Wells are the conduits of the motive source for any geothermal power plant, and their component models are the starting point of any GOOML model. Single-phase wells can be described with historical pressure, temperature, and mass flow measurements, and their forecast models are simple extrapolations of these values. Single-phase wells can also be assumed at single-phase saturated conditions, making historical temperature (or pressure) an optional input. Two-phase wells are modeled using deliverability curves based on tracer flow tests (TFTs) to estimate their two-phase mass flow and enthalpy as a function of directly measured well head pressure. By basing the well components on TFT equations, the wells can dynamically respond to changes in system operating pressure. The well components allow input TFT equations as either linear or polynomial functions to derive the enthalpy relation and as elliptical relations for mass flow, although the GOOML software can accommodate any number of more exotic functions. Two-phase well forecasts extrapolate their historically observed pressure and use the most recent TFT equations and measurements to estimate future mass flow and enthalpy. All well forecasts can be paired with linear or exponential decline rates based on historical observations.

2.3.2. Two-Phase Separator Models (“Flash Plants”)

Downstream from two-phase wells are separator units (also called flash plants). These units reduce the pressure of the geothermal fluid by “flashing” saturated liquid into saturated steam and also commonly include an internal cyclone design to further remove suspended water vapor from the steam. This class of components includes well head separators (WHS), which are typically smaller separator units dedicated to a single two-phase well. Separator units are expected to be sparsely instrumented despite their complex thermodynamic operation. Historical mass flow and pressure are required for at least one of the two single-phase outputs. The historical system model solves for separator inlet conditions based on the flow from upstream wells, the turbine inlet setpoint pressure, and the separator pressure drop as shown in Equations (1) and (2) below from Lazalde-Crabtree [19].

$$\Delta P=\frac{NH\times u^2{\rho }_v}{2},$$

(1)

$$NH=16\frac{A_i}{D_e^2}$$

(2)

where $\Delta P$ is the vapor-phase pressure drop across the separator (commonly assumed to be similar to the liquid-phase pressure drop), $u$ is the superficial vapor-phase inlet velocity, ${\rho }_v$ is the vapor-phase density, $A_i$ is the inlet cross-sectional area, and $D_e$ is the diameter of the outlet steam pipe.

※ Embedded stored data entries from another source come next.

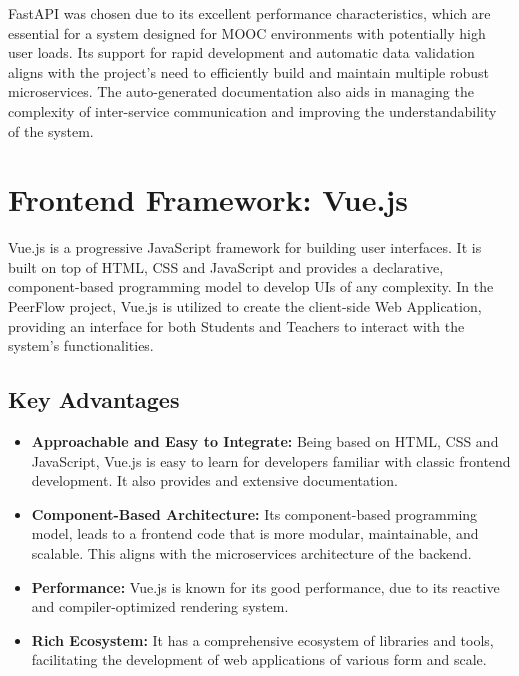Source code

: \begin{justify}
FastAPI was chosen due to its excellent performance characteristics, which are essential for a system designed for MOOC environments with potentially high user loads. Its support for rapid development and automatic data validation aligns with the project's need to efficiently build and maintain multiple robust microservices. The auto-generated documentation also aids in managing the complexity of inter-service communication and improving the understandability of the system.
\end{justify}

\section{Frontend Framework: Vue.js}

\begin{justify}
Vue.js is a progressive JavaScript framework for building user interfaces. It is built on top of HTML, CSS and JavaScript and provides a declarative, component-based programming model to develop UIs of any complexity. In the PeerFlow project, Vue.js is utilized to create the client-side Web Application, providing an interface for both Students and Teachers to interact with the system's functionalities.
\end{justify}

\subsection{Key Advantages}

\begin{itemize}
\item \textbf{Approachable and Easy to Integrate:} Being based on HTML, CSS and JavaScript, Vue.js is easy to learn for developers familiar with classic frontend development. It also provides and extensive documentation.
\item \textbf{Component-Based Architecture:} Its component-based programming model, leads to a frontend code that is more modular, maintainable, and scalable. This aligns with the microservices architecture of the backend.
\item \textbf{Performance:} Vue.js is known for its good performance, due to its reactive and compiler-optimized rendering system.
\item \textbf{Rich Ecosystem:} It has a comprehensive ecosystem of libraries and tools, facilitating the development of web applications of various form and scale.
\end{itemize}

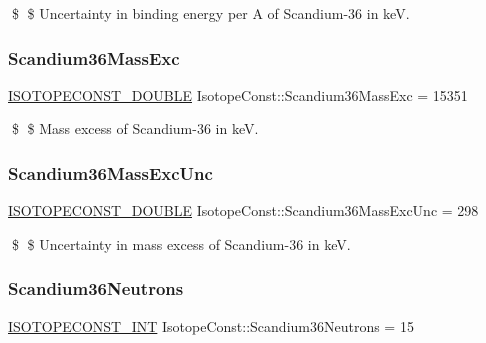 \$ \$ Uncertainty in binding energy per A of Scandium-\/36 in keV. \mbox{\label{group___isotope_const-_scandium-_sc36_ga89d4d0eef018f65b2b36e141d04d73cd}} 
\subsubsection{\texorpdfstring{Scandium36\+Mass\+Exc}{Scandium36MassExc}}
{\footnotesize\ttfamily \mbox{\hyperlink{group___isotope_const-_macros_ga8f45a7272ce02c0b4c65c44636ed719a}{I\+S\+O\+T\+O\+P\+E\+C\+O\+N\+S\+T\+\_\+\+D\+O\+U\+B\+LE}} Isotope\+Const\+::\+Scandium36\+Mass\+Exc = 15351}

\$ \$ Mass excess of Scandium-\/36 in keV. \mbox{\label{group___isotope_const-_scandium-_sc36_gade14fd62b3ef4deba6b87d57d0f9bd1c}} 
\subsubsection{\texorpdfstring{Scandium36\+Mass\+Exc\+Unc}{Scandium36MassExcUnc}}
{\footnotesize\ttfamily \mbox{\hyperlink{group___isotope_const-_macros_ga8f45a7272ce02c0b4c65c44636ed719a}{I\+S\+O\+T\+O\+P\+E\+C\+O\+N\+S\+T\+\_\+\+D\+O\+U\+B\+LE}} Isotope\+Const\+::\+Scandium36\+Mass\+Exc\+Unc = 298}

\$ \$ Uncertainty in mass excess of Scandium-\/36 in keV. \mbox{\label{group___isotope_const-_scandium-_sc36_ga23ac7a6e2eacef79f00eb701c9d0c149}} 
\subsubsection{\texorpdfstring{Scandium36\+Neutrons}{Scandium36Neutrons}}
{\footnotesize\ttfamily \mbox{\hyperlink{group___isotope_const-_macros_ga5f18360b3e99483a35c32d789e62621c}{I\+S\+O\+T\+O\+P\+E\+C\+O\+N\+S\+T\+\_\+\+I\+NT}} Isotope\+Const\+::\+Scandium36\+Neutrons = 15}

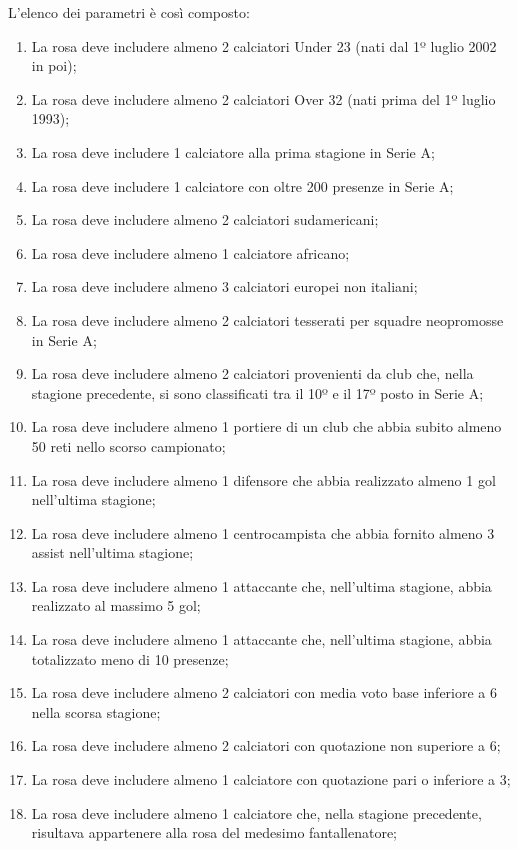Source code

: \noindent L'elenco dei parametri è così composto:
\begin{enumerate}
    \item La rosa deve includere almeno 2 calciatori Under 23 (nati dal 1º luglio 2002 in poi);
    \item La rosa deve includere almeno 2 calciatori Over 32 (nati prima del 1º luglio 1993);
    \item La rosa deve includere 1 calciatore alla prima stagione in Serie A;
    \item La rosa deve includere 1 calciatore con oltre 200 presenze in Serie A;
    \item La rosa deve includere almeno 2 calciatori sudamericani;
    \item La rosa deve includere almeno 1 calciatore africano;
    \item La rosa deve includere almeno 3 calciatori europei non italiani;
    \item La rosa deve includere almeno 2 calciatori tesserati per squadre neopromosse in Serie A;
    \item La rosa deve includere almeno 2 calciatori provenienti da club che, nella stagione precedente, si sono classificati tra il 10º e il 17º posto in Serie A;
    \item La rosa deve includere almeno 1 portiere di un club che abbia subito almeno 50 reti nello scorso campionato;
    \item La rosa deve includere almeno 1 difensore che abbia realizzato almeno 1 gol nell’ultima stagione;
    \item La rosa deve includere almeno 1 centrocampista che abbia fornito almeno 3 assist nell’ultima stagione;
    \item La rosa deve includere almeno 1 attaccante che, nell’ultima stagione, abbia realizzato al massimo 5 gol;
    \item La rosa deve includere almeno 1 attaccante che, nell’ultima stagione, abbia totalizzato meno di 10 presenze;
    \item La rosa deve includere almeno 2 calciatori con media voto base inferiore a 6 nella scorsa stagione;
    \item La rosa deve includere almeno 2 calciatori con quotazione non superiore a 6;
    \item La rosa deve includere almeno 1 calciatore con quotazione pari o inferiore a 3;
    \item La rosa deve includere almeno 1 calciatore che, nella stagione precedente, risultava appartenere alla rosa del medesimo fantallenatore;

\end{enumerate}
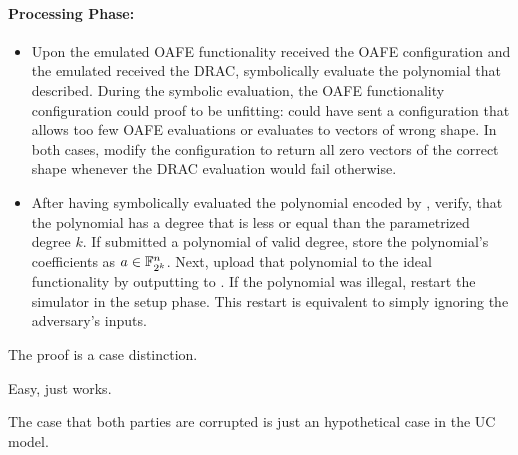 \paragraph{Processing Phase:}

\begin{itemize}

  \item Upon the emulated OAFE functionality received the OAFE configuration and
    the emulated \JWpTwo{} received the DRAC, symbolically evaluate the
    polynomial that \JWadv{} described. During the symbolic evaluation, the OAFE
    functionality configuration could proof to be unfitting: \JWadv{} could
    have sent a configuration that allows too few OAFE evaluations or evaluates
    to vectors of wrong shape. In both cases, modify the configuration to return
    all zero vectors of the correct shape whenever the DRAC evaluation would
    fail otherwise.

  \item After having symbolically evaluated the polynomial encoded by \JWadv{},
    verify, that the polynomial has a degree that is less or equal than the
    parametrized degree $k$. If \JWadv{} submitted a polynomial of valid degree,
    store the polynomial's coefficients as $a \in \mathbb{F}_{2^k}^n$.  Next,
    upload that polynomial to the ideal functionality \JWfuncSymOPEnp{} by
    outputting  to \JWfuncSymOPEnp{}.  If the polynomial
    was illegal, restart the simulator in the setup phase.  This restart is
    equivalent to simply ignoring the adversary's inputs.

\end{itemize}


%
%
\label{sec:proof}

The proof is a case distinction.




Easy, just works.





The case that both parties are corrupted is just an hypothetical case in the UC
model.



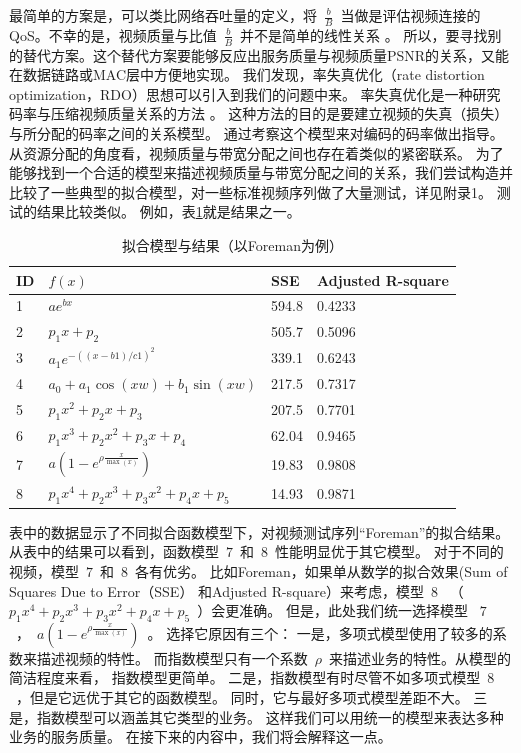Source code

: \begin{enumerate}[(1)]
最简单的方案是，可以类比网络吞吐量的定义，将~$\frac{b}{B}$~当做是评估视频连接的QoS。不幸的是，视频质量与比值~$\frac{b}{B}$~并不是简单的线性关系
 \cite{He1013856}。
所以，要寻找别的替代方案。这个替代方案要能够反应出服务质量与视频质量PSNR的关系，又能在数据链路或MAC层中方便地实现。
我们发现，率失真优化（rate distortion optimization，RDO）思想可以引入到我们的问题中来。
率失真优化是一种研究码率与压缩视频质量关系的方法
\cite{He1013856}\cite{E-H-Yang.TIP.2007} \cite{J-Y-Liu.ICIP.2009} 。
这种方法的目的是要建立视频的失真（损失）与所分配的码率之间的关系模型。
通过考察这个模型来对编码的码率做出指导。
从资源分配的角度看，视频质量与带宽分配之间也存在着类似的紧密联系。
为了能够找到一个合适的模型来描述视频质量与带宽分配之间的关系，我们尝试构造并比较了一些典型的拟合模型，对一些标准视频序列做了大量测试，详见附录1。 测试的结果比较类似。 例如，表\ref{tb:chap_cacop:fit_functions}就是结果之一。
\begin{table}[tb]
\caption{拟合模型与结果（以Foreman为例）} 
\label{tb:chap_cacop:fit_functions}
\centering
\wuhao
\begin{tabularx}{0.99\linewidth}{p{}p{}p{}p{}}
\toprule
ID& $f(x)$ & SSE & Adjusted R-square\\
\midrule
1&$ae^{bx}$ & 594.8 &0.4233\\
2&$p_1 x + p_2$ & 505.7 & 0.5096\\
3&$a_1e^{-((x-b1)/c1)^2}$&339.1&0.6243\\
4&$a_0 + a_1\cos(xw) + b_1\sin(xw)$&217.5&0.7317\\
5&$p_1x^2 + p_2x + p_3$ &207.5 & 0.7701\\
6&$p_1x^3 + p_2x^2 + p_3x + p_4$&62.04&0.9465\\
7&$a(1-e^{ \rho \frac{x}{\max(x)}})$ &19.83 & 0.9808\\
8&$p_1x^4 + p_2x^3 + p_3x^2 + p_4x + p_5$&14.93 &0.9871\\
\bottomrule
\end{tabularx}
\end{table}
表中的数据显示了不同拟合函数模型下，对视频测试序列“Foreman”的拟合结果。
从表中的结果可以看到，函数模型~$7$~和~$8$~性能明显优于其它模型。
对于不同的视频，模型~$7$~和~$8$~各有优劣。
比如Foreman，如果单从数学的拟合效果(Sum of Squares Due to Error（SSE） 和Adjusted R-square）来考虑，模型~$8$~ （~$p_1x^4 + p_2x^3 + p_3x^2 + p_4x + p_5$~）会更准确。
但是，此处我们统一选择模型 ~$7$~，~$a(1-e^{ \rho \frac{x}{\max(x)}})$~。 
选择它原因有三个：
一是，多项式模型使用了较多的系数来描述视频的特性。
而指数模型只有一个系数~$\rho$~来描述业务的特性。从模型的简洁程度来看，
指数模型更简单。
二是，指数模型有时尽管不如多项式模型~$8$~，但是它远优于其它的函数模型。
同时，它与最好多项式模型差距不大。
三是，指数模型可以涵盖其它类型的业务。
这样我们可以用统一的模型来表达多种业务的服务质量。
在接下来的内容中，我们将会解释这一点。


\end{enumerate}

Separator forecast models are trained to predict the non-dimensional separation efficiency defined by Equation (3) below:

$$ef{f}_{fp}={\mathrm{ṁ}}_v/{\mathrm{ṁ}}_{tot}$$

(3)

where $ef{f}_{fp}$ is the non-dimensional separation efficiency, ${\mathrm{ṁ}}_v$ is the separated vapor-phase output mass flow, and ${\mathrm{ṁ}}_{tot}$ is the total component mass flow. The steam qualities of the separated single-phase steam (also sometimes referred to as separation efficiency in the literature) and liquid outputs are assumed to be 1.0 and 0.0, respectively, as per Assumption 7. The forecasted non-dimensional separation efficiency can be predicted by a feed-forward neural network or a simple theoretical calculation of the steam quality at the estimated separation efficiency.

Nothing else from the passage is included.